Our navigation unit in the car indicated the gorge was Lion Creek. Lion Creek flows through a gorge that it has cut in the sandstone rock of the beautiful valley that it cuts through. Like many streams in southern California, it likely drys up in the summer, but during the rainy season it flows fast and furious carrying runoff all the way to the sea. Where the bridge crosses over the little gorge that Lion Creek has cut it is probably 20 feet deep.
I walked down the hill to the bridge and looked at the gorge from the bridge and was amazed at the rocks and trees, and color I saw. There were so many shades of green, ochre colored and rust red stained rocks, dark green water and some water worn granite boulders. I decided to climb down into the gorge and see what it looked like from below. My painter senses were on high awareness, and my eyes were filled with this beautiful scene I was seeing for the first time. My ears tuned into the sound of the water rushing through the rocks, tumbling and twisting over and around obstacles it had gradually worn down over many centuries of time. I could hear birds tweeting and talking to one another in the trees. I stood on a rocky sandstone outcrop above the stream and drank in the beauty of this place. The fog creeping over the distant hills, the stillness of the place, different songs of the many birds and the sound of rushing water. The oak trees and vines that dangled down the walls had fresh green leaves, broken here and there by dappled sun. Contrasting colors everywhere, and even emerald green grass on a sloping hill the stream had cut through. This scene spoke to me and cried out to be painted.
I made mental notes of the colors, the lighting, and took several pictures with my Canon camera so that I would have some good reference photos to use when I got back home. My easel was in the car, but there wasn't time nor a safe place to set up and paint right there.

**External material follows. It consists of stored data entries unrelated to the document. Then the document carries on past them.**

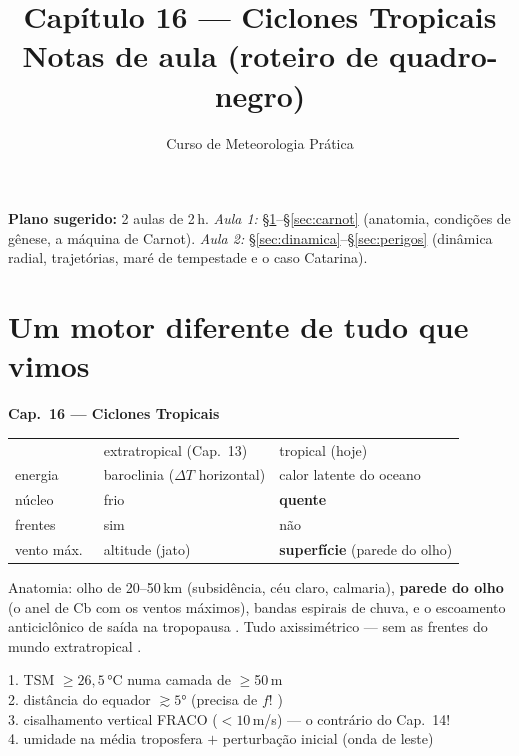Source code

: \documentclass[11pt]{article}
\title{Capítulo 16 --- Ciclones Tropicais\\
{\large Notas de aula (roteiro de quadro-negro)}}
\author{Curso de Meteorologia Prática}
\date{}
\begin{document}
\maketitle
\thispagestyle{fancy}

\noindent\textbf{Plano sugerido:} 2 aulas de 2\,h.
\emph{Aula 1:} \S\ref{sec:anatomia}--\S\ref{sec:carnot} (anatomia,
condições de gênese, a máquina de Carnot).
\emph{Aula 2:} \S\ref{sec:dinamica}--\S\ref{sec:perigos} (dinâmica
radial, trajetórias, maré de tempestade e o caso Catarina).

\section{Um motor diferente de tudo que vimos}\label{sec:anatomia}

\begin{noquadro}
\textbf{Cap.~16 --- Ciclones Tropicais}\\[2pt]
\begin{tabular}{lll}
 & extratropical (Cap.~13) & tropical (hoje)\\
energia & baroclinia ($\Delta T$ horizontal) & calor latente do
oceano\\
núcleo & frio & \textbf{quente}\\
frentes & sim & não\\
vento máx.\ & altitude (jato) & \textbf{superfície} (parede do olho)\\
\end{tabular}
\end{noquadro}

Anatomia: olho de 20--50\,km (subsidência, céu claro, calmaria),
\textbf{parede do olho} (o anel de Cb com os ventos máximos), bandas
espirais de chuva, e o escoamento anticiclônico de saída na tropopausa
. Tudo axissimétrico — sem as frentes do mundo
extratropical .

\begin{noquadro}
1. TSM $\ge 26{,}5\,°$C numa camada de $\ge$50\,m\\
2. distância do equador $\gtrsim 5°$ (precisa de $f$!
)\\
3. cisalhamento vertical FRACO ($< 10$\,m/s) — o contrário do Cap.~14!\\
4. umidade na média troposfera $+$ perturbação inicial (onda de leste)
\end{noquadro}
\end{document}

A week and a half later I had cleared time to begin the painting of Lion Creek. I chose a 20" X 16" RTISTX board for the painting. I also decided that I would block in some basic undercolor areas using some of my Nupastels. I did a rough sketch of the scene on the board and then carefully laid down the undercolorss of blue where the mountains would go, green for some of the tree areas, brown for the ground under the trees and maroon for some of the rock undercolor. Once these colors were in place I brushed them with Turpenoid and allowed the colors to run a little. This was a new effort for me, I had wanted to try this technique on one of my pastels after watching a Richard McKinley DVD. I was very pleased with the result and it took about ten minutes for the Turpenoid to dry. I had a nice even color distribution over the areas and then began to apply the sky, clouds and some of the mountain detail with both Rembrandt and Winsor Newton pastels. Things moved along well in the early stages and I began working on the tree trunks and also the rocks lining the streambed.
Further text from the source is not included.